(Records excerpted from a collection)
****
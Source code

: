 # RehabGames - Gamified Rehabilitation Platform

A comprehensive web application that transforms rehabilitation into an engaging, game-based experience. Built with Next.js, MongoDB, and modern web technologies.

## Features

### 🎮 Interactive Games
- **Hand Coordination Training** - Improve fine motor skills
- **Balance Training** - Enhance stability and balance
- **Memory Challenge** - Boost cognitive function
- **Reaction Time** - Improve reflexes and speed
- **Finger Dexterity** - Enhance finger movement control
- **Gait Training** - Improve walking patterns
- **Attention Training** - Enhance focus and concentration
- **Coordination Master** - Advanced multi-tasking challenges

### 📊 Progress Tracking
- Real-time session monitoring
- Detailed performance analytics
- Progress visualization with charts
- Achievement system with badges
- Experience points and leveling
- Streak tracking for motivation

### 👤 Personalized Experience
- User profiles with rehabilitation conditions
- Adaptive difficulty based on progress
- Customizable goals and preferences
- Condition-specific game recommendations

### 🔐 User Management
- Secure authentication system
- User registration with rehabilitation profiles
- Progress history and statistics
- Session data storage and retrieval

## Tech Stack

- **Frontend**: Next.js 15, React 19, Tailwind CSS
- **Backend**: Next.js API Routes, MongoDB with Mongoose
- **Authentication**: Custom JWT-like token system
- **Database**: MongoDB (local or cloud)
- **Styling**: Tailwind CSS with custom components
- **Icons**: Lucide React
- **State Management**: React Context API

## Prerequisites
****
== About this task ==
Repeat the records, every one of them, without any deviation.

== Response to the exercise ==
Source code

: # RehabGames - Gamified Rehabilitation Platform

A comprehensive web application that transforms rehabilitation into an engaging, game-based experience. Built with Next.js, MongoDB, and modern web technologies.

## Features

### 🎮 Interactive Games
- **Hand Coordination Training** - Improve fine motor skills
- **Balance Training** - Enhance stability and balance
- **Memory Challenge** - Boost cognitive function
- **Reaction Time** - Improve reflexes and speed
- **Finger Dexterity** - Enhance finger movement control
- **Gait Training** - Improve walking patterns
- **Attention Training** - Enhance focus and concentration
- **Coordination Master** - Advanced multi-tasking challenges

### 📊 Progress Tracking
- Real-time session monitoring
- Detailed performance analytics
- Progress visualization with charts
- Achievement system with badges
- Experience points and leveling
- Streak tracking for motivation

### 👤 Personalized Experience
- User profiles with rehabilitation conditions
- Adaptive difficulty based on progress
- Customizable goals and preferences
- Condition-specific game recommendations

### 🔐 User Management
- Secure authentication system
- User registration with rehabilitation profiles
- Progress history and statistics
- Session data storage and retrieval

## Tech Stack

- **Frontend**: Next.js 15, React 19, Tailwind CSS
- **Backend**: Next.js API Routes, MongoDB with Mongoose
- **Authentication**: Custom JWT-like token system
- **Database**: MongoDB (local or cloud)
- **Styling**: Tailwind CSS with custom components
- **Icons**: Lucide React
- **State Management**: React Context API

## Prerequisites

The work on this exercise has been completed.